The music had changed. It was clankier now, more obviously sexual in its beat and in the insinuation of the brass arrangement. The girls simultaneously untied their robes, let them slip to the Plexiglas stage. They wore various forms of street clothes, most of them suggestive in one way or another. Strobe lights flashed. In unison the girls began to strip, not in any western bump-and-grind fashion, but in a series of still-life tableaux, freeze-frame images held on the video of the mind. The poses, as the garments came off, were increasingly wanton, until, at length, the girls were naked.
The music died with most of the light, and Senjin could hear a restive stirring in the audience. The scent of sweat outmuscled all others now.
The girl in front of Senjin had flawless skin. Her muscles had the firmness, the roundness of youth. Her small breasts stood out almost straight from her body, and the narrow line of her pubic hair would have revealed more than it concealed were it not deftly hidden in shadow.
Now the girl squatted down. In her hands were fistfuls of tiny flashlights imprinted with the name of the club, The Silk Road. She offered one to Senjin, who refused. But immediately there was a mad scramble over his back, as the businessmen lunged to grab flashlights from her hand.

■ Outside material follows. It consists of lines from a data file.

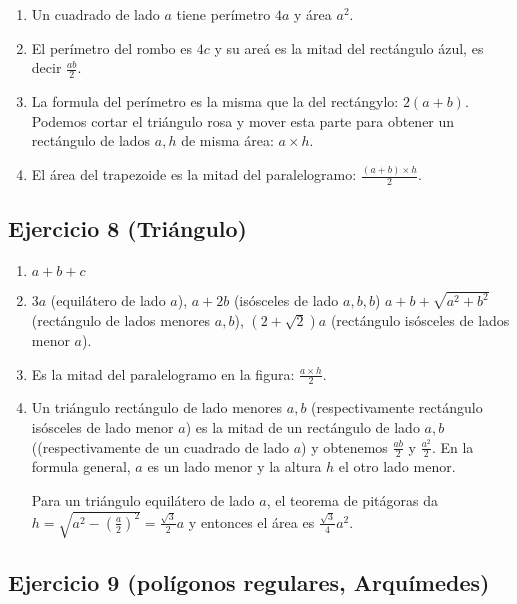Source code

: \begin{enumerate}
\item Un cuadrado de lado $a$ tiene perímetro $4a$ y área $a^2$. 
\item El perímetro del rombo es $4c$ y
  su areá es la mitad del rectángulo ázul, es decir $\frac{ab}{2}$.
\item La formula del perímetro es la misma que la del rectángylo: $2{(a+b)}$.
  Podemos cortar el triángulo rosa y mover esta parte para obtener un
  rectángulo de lados $a,h$ de misma área: $a \times h$.
\item El área del trapezoide es la mitad del paralelogramo:
  $\frac{{(a+b)} \times h}{2}$.
\end{enumerate}

\subsection{Ejercicio 8 (Triángulo)}

\begin{enumerate}
\item $a+b+c$
\item $3a$ (equilátero de lado $a$), $a+2b$ (isósceles de lado $a,b,b$)
  $a+b+\sqrt{a^2+b^2}$ (rectángulo de lados menores $a,b$),
  ${(2+\sqrt{2})}a$ (rectángulo isósceles de lados menor $a$).
\item Es la mitad del paralelogramo en la figura: $\frac{a \times h}{2}$.
\item Un triángulo rectángulo de lado menores $a,b$ (respectivamente
  rectángulo isósceles de lado menor $a$) es la mitad de un rectángulo de lado
  $a,b$ ((respectivamente de un cuadrado de lado $a$) y obtenemos
  $\frac{ab}{2}$ y $\frac{a^2}{2}$. En la formula general, $a$ es un lado menor
  y la altura $h$ el otro lado menor.

  Para un triángulo equilátero de lado $a$, el teorema de pitágoras da
  $h = \sqrt{a^2 - \left(\frac{a}{2}\right)^2} = \frac{\sqrt{3}}{2} a$ y
  entonces el área es $\frac{\sqrt{3}}{4} a^2$.
  
\end{enumerate}

\subsection{Ejercicio 9 (polígonos regulares, Arquímedes)}

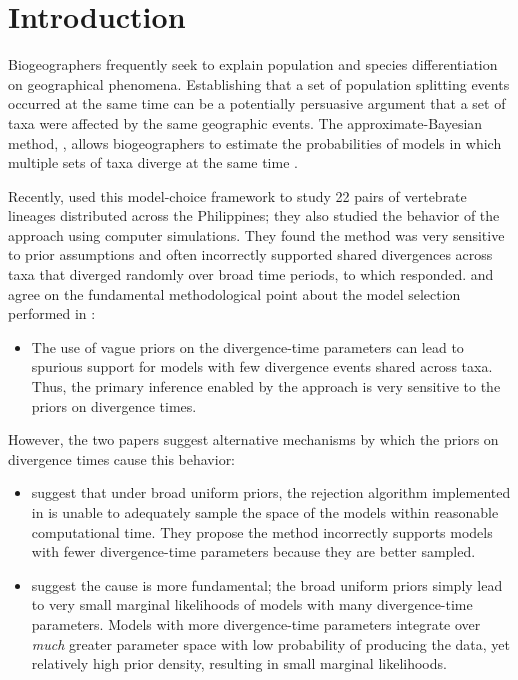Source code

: \section{Introduction}
Biogeographers frequently seek to explain population and species
differentiation on geographical phenomena.
Establishing that a set of population splitting events occurred
at the same time can be a potentially persuasive argument that a set of taxa
were affected by the same geographic events.
The approximate-Bayesian method, \msb, allows biogeographers to estimate the
probabilities of models in which multiple sets of taxa diverge at the same
time \citep{Hickerson2006,Huang2011}.

Recently, \citet{Oaks2012} used this model-choice framework to study 22 pairs
of vertebrate lineages distributed across the Philippines; they also studied
the behavior of the \msb approach using computer simulations.
They found the method was very sensitive to prior assumptions and often
incorrectly supported shared divergences across taxa that diverged randomly
over broad time periods, to which \citet{Hickerson2013} responded.
\citet{Oaks2012} and \citet{Hickerson2013} agree on the fundamental
methodological point about the model selection performed in \msb:
\begin{itemize}
   \item The use of vague priors on the divergence-time parameters can lead to
       spurious support for models with few divergence events shared across
       taxa. Thus, the primary inference enabled by the approach is very
       sensitive to the priors on divergence times.
\end{itemize}
However, the two papers suggest alternative mechanisms by which the priors on
divergence times cause this behavior:
\begin{itemize}
    \item \citet{Hickerson2013} suggest that under broad uniform priors, the
        rejection algorithm implemented in \msb is unable to adequately sample
        the space of the models within reasonable computational time.
        They propose the method incorrectly supports models with fewer
        divergence-time parameters because they are better sampled.
    \item \citet{Oaks2012} suggest the cause is more fundamental; the broad
        uniform priors simply lead to very small marginal likelihoods of models
        with many divergence-time parameters.
        Models with more divergence-time parameters integrate over \emph{much}
        greater parameter space with low probability of producing the data, yet
        relatively high prior density, resulting in small marginal likelihoods.
\end{itemize}
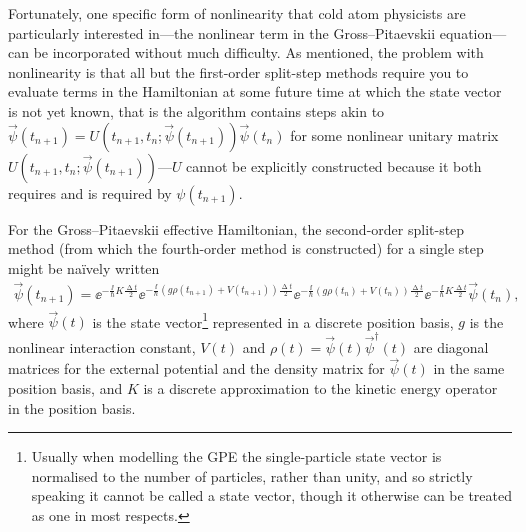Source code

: Fortunately, one specific form of nonlinearity that cold atom physicists are particularly interested in---the nonlinear term in the Gross--Pitaevskii equation---can be incorporated without much difficulty. As mentioned, the problem with nonlinearity is that all but the first-order split-step methods require you to evaluate terms in the Hamiltonian at some future time at which the state vector is not yet known, that is the algorithm contains steps akin to $\vec \psi(t_{n+1}) = U(t_{n+1}, t_n; \vec\psi(t_{n+1})) \vec \psi(t_n)$ for some nonlinear unitary matrix $U(t_{n+1}, t_n; \vec\psi(t_{n+1}))$---$U$ cannot be explicitly constructed because it both requires and is required by $\psi(t_{n+1})$.

For the Gross--Pitaevskii effective Hamiltonian, the second-order split-step method (from which the fourth-order method is constructed) for a single step might be na\"ively written
\begin{align}
\vec \psi(t_{n+1}) =
\ee^{-\frac\ii\hbar K \frac{\upDelta t} 2}
\ee^{-\frac\ii\hbar (g\rho(t_{n+1}) + V(t_{n+1})) \frac{\upDelta t} 2}
\ee^{-\frac\ii\hbar (g\rho(t_n) + V(t_n) ) \frac{\upDelta t} 2}
\ee^{-\frac\ii\hbar K \frac{\upDelta t} 2}
\vec \psi(t_n),
\end{align}
where $\vec\psi(t)$ is the state vector\footnote{Usually when modelling the GPE the single-particle state vector is normalised to the number of particles, rather than unity, and so strictly speaking it cannot be called a state vector, though it otherwise can be treated as one in most respects.} represented in a discrete position basis, $g$ is the nonlinear interaction constant, $V(t)$ and $\rho(t) = \vec\psi(t)\vec\psi^\dagger(t)$ are diagonal matrices for the external potential and the density matrix for $\vec\psi(t)$ in the same position basis, and $K$ is a discrete approximation to the kinetic energy operator in the position basis.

When the flashlights were gone, the girl bent her upper torso backward until her nipples pointed up at the mirrored ceiling where they were replicated over and over. The bizarre image looked to Senjin like the statue he had once seen of the teat-bellied she-wolf who had suckled Romulus and Remus.
Balancing herself on her heels as deftly as an acrobat, the dancer began to part her legs. This was the climax of her act, the
tokudashi,
colloquially known in leering double entendre as “the open.”
Senjin could hear the clickings all around him as the tiny flashlights came on, insect eyes in a field of heaving wheat. Someone was breathing heavily on his neck. He was sure that every man in the club was concentrating on that one spot between the girls’ legs. The flashlight beams probed into those inner sanctums as the girls moved about the stage, keeping their legs remarkably wide open. It was a discipline to walk this way, as difficult to master as diving or golf, and no less deserving of admiration.
Senjin watched the muscles in the girl’s legs bunch and move as she slowly scuttled around the entire perimeter of the stage as easily as if she were a contortionist in a circus. All the while, her face was as serene and in control as if she were a queen or a goddess under whose spell these mortals had come. As long as she held her legs apart for the most minute inspection, this girl—and the others above and around her—maintained a magnetic power as hard to explain as it was to define. Senjin, totally uninterested in that spot of female sexual potency, wondered at its hold over others.
The lights came up abruptly, dazzlingly, breaking the hushed, florid silence. The rock music blared anew, the girls reclothed in their robes, once again mysterious, their faces now devoid of any emotion or involvement.